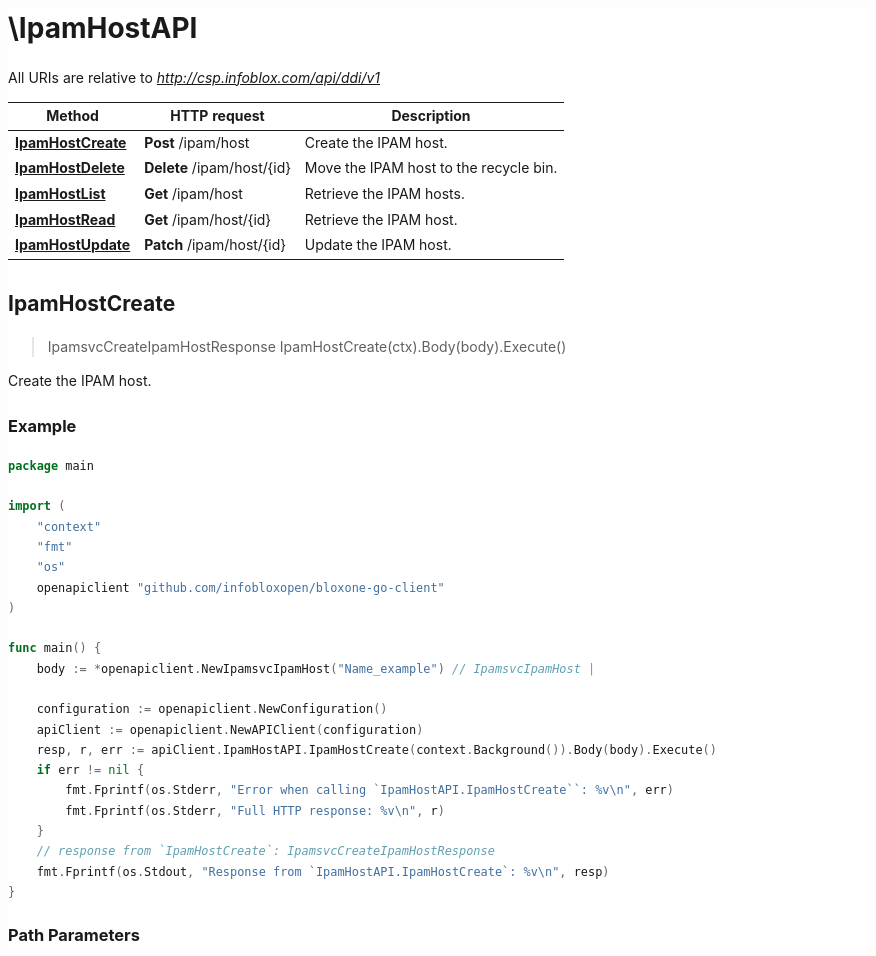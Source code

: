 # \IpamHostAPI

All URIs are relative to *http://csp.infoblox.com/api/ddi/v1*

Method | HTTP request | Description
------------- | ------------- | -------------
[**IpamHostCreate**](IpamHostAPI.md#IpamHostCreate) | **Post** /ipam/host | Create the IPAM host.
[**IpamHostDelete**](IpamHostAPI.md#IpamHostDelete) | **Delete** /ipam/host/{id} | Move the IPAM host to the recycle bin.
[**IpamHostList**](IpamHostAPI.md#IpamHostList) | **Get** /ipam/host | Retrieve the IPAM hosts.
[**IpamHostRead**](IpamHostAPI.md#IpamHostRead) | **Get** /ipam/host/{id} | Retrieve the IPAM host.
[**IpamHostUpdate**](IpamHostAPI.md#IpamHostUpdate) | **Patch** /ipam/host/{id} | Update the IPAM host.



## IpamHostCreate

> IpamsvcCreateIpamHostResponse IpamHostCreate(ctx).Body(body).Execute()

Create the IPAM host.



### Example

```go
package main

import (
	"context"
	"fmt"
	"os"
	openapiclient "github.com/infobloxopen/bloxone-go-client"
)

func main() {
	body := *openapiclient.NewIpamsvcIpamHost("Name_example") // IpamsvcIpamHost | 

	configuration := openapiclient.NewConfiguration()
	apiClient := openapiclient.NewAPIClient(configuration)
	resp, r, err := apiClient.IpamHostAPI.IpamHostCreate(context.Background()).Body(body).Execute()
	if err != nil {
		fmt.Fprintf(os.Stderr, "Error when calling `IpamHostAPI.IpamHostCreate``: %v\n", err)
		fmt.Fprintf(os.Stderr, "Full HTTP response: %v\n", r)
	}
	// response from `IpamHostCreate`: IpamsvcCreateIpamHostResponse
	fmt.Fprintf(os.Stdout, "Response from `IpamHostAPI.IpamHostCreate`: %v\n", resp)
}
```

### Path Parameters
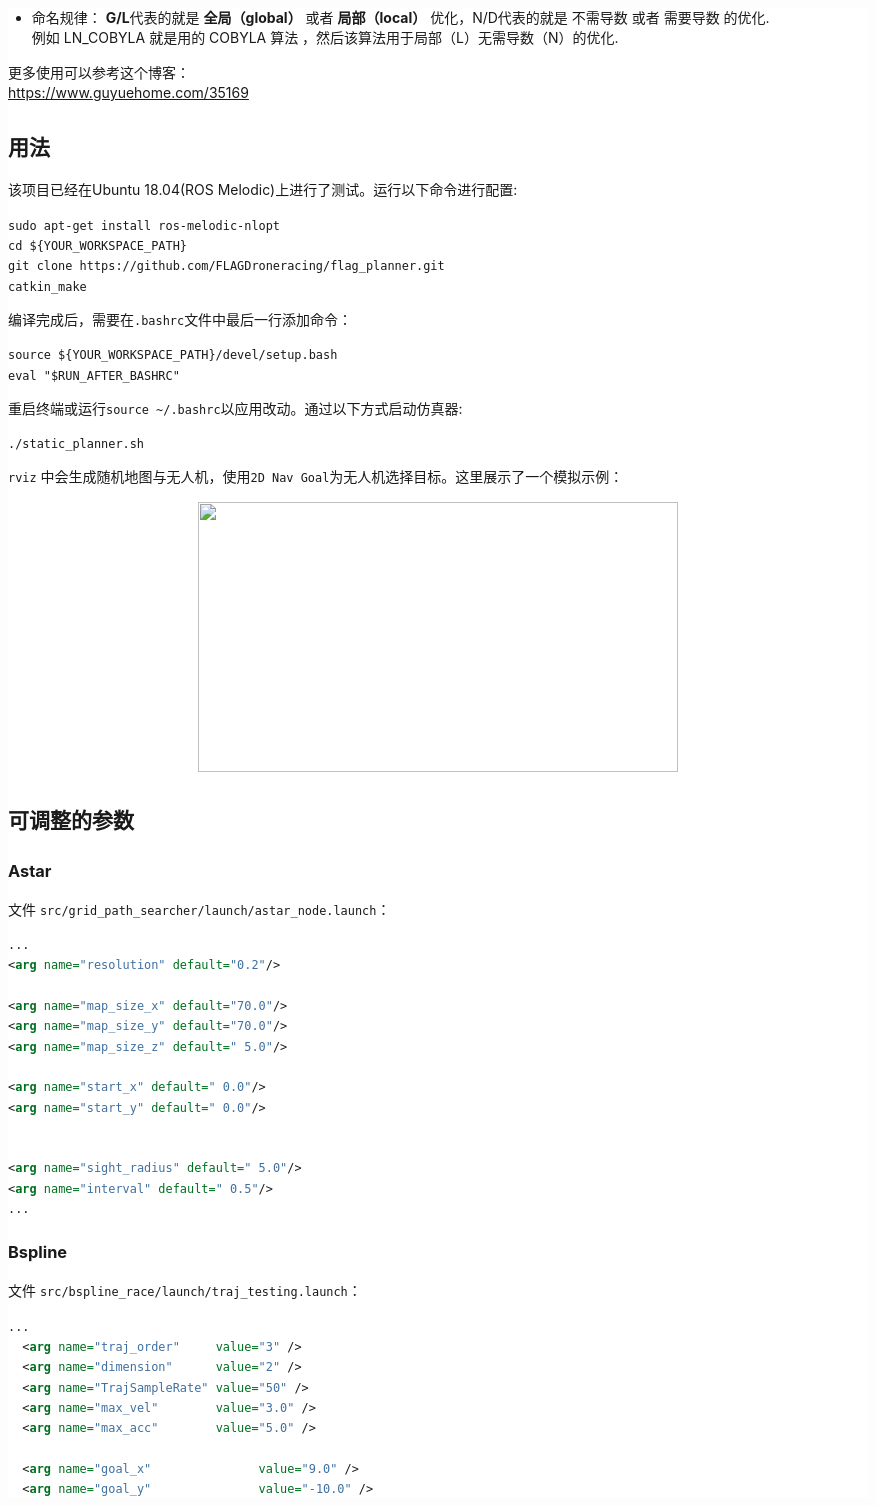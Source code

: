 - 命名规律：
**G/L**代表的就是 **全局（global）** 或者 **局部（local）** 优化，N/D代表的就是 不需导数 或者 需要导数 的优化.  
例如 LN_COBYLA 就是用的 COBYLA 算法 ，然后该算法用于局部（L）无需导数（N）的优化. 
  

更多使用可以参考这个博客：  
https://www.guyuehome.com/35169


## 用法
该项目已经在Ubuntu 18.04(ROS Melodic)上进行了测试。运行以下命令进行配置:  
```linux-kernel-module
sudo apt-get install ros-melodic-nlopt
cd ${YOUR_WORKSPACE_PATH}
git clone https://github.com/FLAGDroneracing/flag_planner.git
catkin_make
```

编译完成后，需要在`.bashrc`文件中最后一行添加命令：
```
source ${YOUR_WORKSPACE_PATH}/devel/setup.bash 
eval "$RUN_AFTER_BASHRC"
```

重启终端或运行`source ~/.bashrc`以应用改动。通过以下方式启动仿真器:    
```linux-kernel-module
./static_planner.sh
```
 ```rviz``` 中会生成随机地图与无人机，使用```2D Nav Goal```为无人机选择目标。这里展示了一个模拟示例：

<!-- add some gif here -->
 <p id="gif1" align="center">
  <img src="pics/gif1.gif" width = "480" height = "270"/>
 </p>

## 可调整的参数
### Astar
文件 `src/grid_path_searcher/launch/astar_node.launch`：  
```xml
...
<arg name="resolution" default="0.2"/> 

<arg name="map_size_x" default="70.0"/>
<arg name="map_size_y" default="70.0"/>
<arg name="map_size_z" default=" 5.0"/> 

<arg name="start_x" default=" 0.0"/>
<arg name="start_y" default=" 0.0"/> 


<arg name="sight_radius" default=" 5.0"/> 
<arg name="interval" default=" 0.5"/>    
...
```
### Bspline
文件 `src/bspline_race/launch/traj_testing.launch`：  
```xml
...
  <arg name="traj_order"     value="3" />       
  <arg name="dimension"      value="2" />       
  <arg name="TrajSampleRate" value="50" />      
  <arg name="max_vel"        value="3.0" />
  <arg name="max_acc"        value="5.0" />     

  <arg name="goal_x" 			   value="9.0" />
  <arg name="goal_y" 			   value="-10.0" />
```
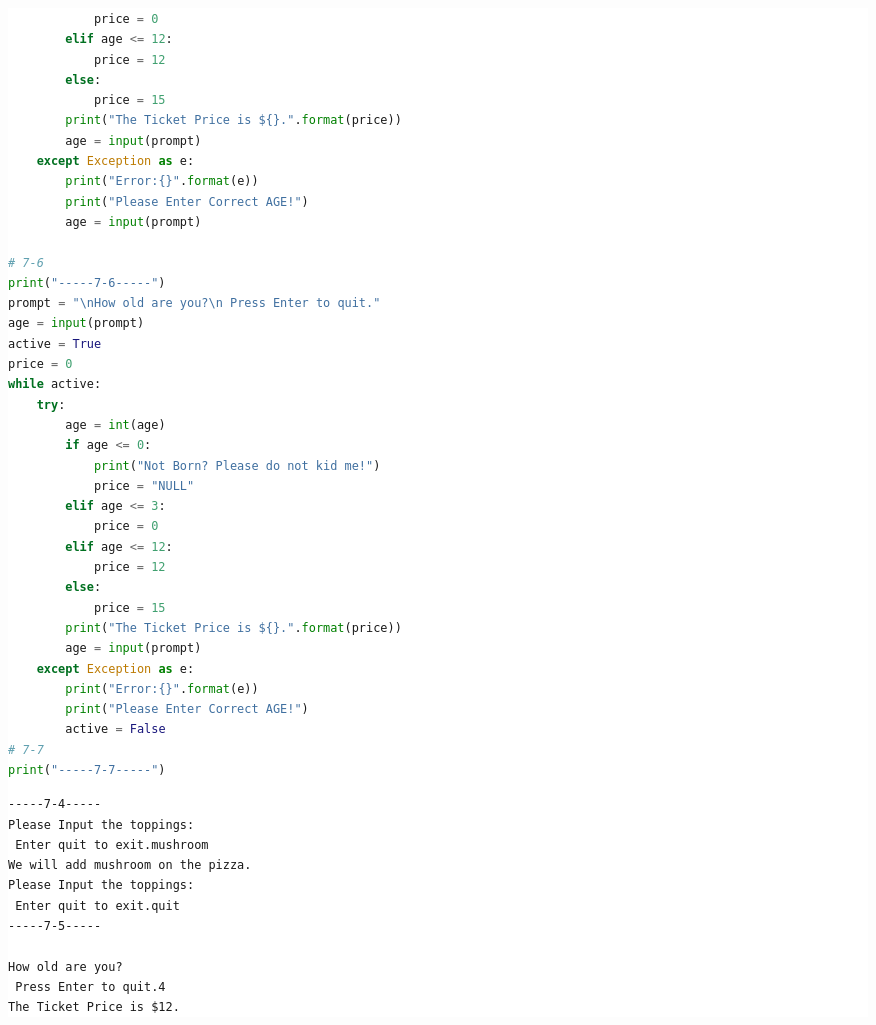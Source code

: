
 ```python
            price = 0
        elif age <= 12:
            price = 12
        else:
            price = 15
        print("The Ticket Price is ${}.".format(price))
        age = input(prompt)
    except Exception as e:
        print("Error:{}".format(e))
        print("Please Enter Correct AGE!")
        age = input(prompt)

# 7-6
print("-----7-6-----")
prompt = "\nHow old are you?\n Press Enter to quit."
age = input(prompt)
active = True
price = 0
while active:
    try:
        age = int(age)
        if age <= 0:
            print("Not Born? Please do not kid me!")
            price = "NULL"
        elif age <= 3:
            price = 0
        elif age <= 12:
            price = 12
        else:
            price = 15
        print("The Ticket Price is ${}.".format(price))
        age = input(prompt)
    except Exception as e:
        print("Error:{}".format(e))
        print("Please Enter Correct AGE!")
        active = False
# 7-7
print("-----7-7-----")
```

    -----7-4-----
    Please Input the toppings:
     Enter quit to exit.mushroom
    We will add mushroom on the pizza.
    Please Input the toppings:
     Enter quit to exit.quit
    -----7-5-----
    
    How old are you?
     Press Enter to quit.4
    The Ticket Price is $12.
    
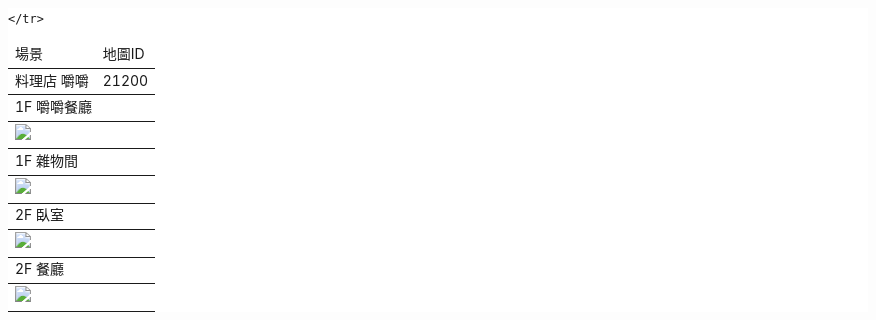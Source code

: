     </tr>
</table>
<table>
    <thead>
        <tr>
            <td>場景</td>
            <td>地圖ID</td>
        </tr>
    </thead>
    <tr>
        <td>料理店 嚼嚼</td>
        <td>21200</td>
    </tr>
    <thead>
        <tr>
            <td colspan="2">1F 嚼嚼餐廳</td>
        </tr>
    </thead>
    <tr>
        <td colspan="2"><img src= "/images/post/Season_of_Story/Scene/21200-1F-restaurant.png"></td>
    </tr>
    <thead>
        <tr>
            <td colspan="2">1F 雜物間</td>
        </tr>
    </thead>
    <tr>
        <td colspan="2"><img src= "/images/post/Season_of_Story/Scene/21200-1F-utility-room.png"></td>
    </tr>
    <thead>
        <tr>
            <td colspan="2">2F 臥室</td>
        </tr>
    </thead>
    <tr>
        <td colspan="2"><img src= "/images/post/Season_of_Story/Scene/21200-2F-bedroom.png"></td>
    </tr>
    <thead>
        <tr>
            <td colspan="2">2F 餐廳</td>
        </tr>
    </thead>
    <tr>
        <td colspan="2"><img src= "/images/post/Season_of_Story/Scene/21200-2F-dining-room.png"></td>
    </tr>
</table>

The task
Copy out every line of the data that includes "openapiclient".

Response to this exercise
	openapiclient "github.com/infobloxopen/bloxone-go-client"
	body := *openapiclient.NewIpamsvcIpamHost("Name_example") // IpamsvcIpamHost | 
	configuration := openapiclient.NewConfiguration()
	apiClient := openapiclient.NewAPIClient(configuration)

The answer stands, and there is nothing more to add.